Window Functions and Analytical Queries in SQLAlchemy 2.0
Window functions give you partition-aware aggregations — rank(), lag(), lead(), running sums — without collapsing rows the way GROUP BY does, and SQLAlchemy 2.0's Advanced Query Patterns and Bulk Data Operations layer exposes the full func.<name>().over(partition_by=, order_by=, rows=) API that compiles directly to standard SQL OVER clauses.
Concept & Execution Model
Traditional GROUP BY collapses a set of rows into one summary row per group. Every column outside the aggregate must appear in the grouping list. Window functions invert this contract: the result set retains every original row, and the computed column carries a value derived from a window of peer rows defined by PARTITION BY, ORDER BY, and an optional frame clause.
SQLAlchemy 2.0 models this through sqlalchemy.func combined with the .over() method. The ORM makes no special distinction between window functions and plain scalar functions — they are first-class expression objects that compose with select(), where(), subqueries, and CTEs identically.
Understanding SQL's logical processing order clarifies when window functions apply. A SQL SELECT is logically processed in this sequence: FROM → WHERE → GROUP BY → HAVING → window functions → DISTINCT → ORDER BY → LIMIT. Because window functions run after WHERE and HAVING, they see the filtered, grouped result. Because they run before DISTINCT and ORDER BY, you cannot reference a window alias in the same statement's WHERE clause — that attempt requires a CTE or subquery wrapper.
Window functions are the right tool when you need: the original rows preserved alongside a derived statistic (e.g., each sale with the customer's rank); running or cumulative metrics (totals, counts, averages over time); offset comparisons between adjacent rows (month-over-month delta); or statistical distribution buckets (quartiles, percentiles). They are not the right tool when you only need summary statistics per group with no row-level output — in that case, GROUP BY with plain aggregates is simpler and potentially faster because it produces fewer output rows.
# Async — SQLAlchemy 2.0 with asyncpg
from sqlalchemy import func, select
from sqlalchemy.ext.asyncio import AsyncSession, create_async_engine, async_sessionmaker
from sqlalchemy.orm import DeclarativeBase, mapped_column, Mapped
from datetime import datetime
from decimal import Decimal
class Base(DeclarativeBase):
pass
class Order(Base):
__tablename__ = "orders"
id: Mapped[int] = mapped_column(primary_key=True)

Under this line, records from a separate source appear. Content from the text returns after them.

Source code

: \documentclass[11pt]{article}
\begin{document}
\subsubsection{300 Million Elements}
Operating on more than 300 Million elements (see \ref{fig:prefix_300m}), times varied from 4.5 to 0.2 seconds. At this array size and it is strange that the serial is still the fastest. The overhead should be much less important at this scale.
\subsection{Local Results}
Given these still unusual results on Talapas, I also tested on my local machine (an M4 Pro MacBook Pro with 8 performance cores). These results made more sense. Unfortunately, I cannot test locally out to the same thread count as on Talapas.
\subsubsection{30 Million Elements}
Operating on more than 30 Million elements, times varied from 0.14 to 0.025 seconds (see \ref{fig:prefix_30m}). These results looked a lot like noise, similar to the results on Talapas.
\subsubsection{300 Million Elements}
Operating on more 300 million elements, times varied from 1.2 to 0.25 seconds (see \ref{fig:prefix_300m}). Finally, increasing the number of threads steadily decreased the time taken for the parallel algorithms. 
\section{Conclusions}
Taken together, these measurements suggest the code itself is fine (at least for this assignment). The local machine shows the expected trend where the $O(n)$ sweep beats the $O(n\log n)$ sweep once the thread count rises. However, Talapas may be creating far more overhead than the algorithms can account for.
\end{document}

customer_id: Mapped[int] = mapped_column(nullable=False)
product_id: Mapped[int] = mapped_column(nullable=False)
amount: Mapped[Decimal] = mapped_column(nullable=False)
created_at: Mapped[datetime] = mapped_column(nullable=False)
engine = create_async_engine(
"postgresql+asyncpg://user:pass@localhost/db",
pool_size=20,
max_overflow=10,
pool_pre_ping=True,
)
AsyncSessionLocal = async_sessionmaker(engine, expire_on_commit=False)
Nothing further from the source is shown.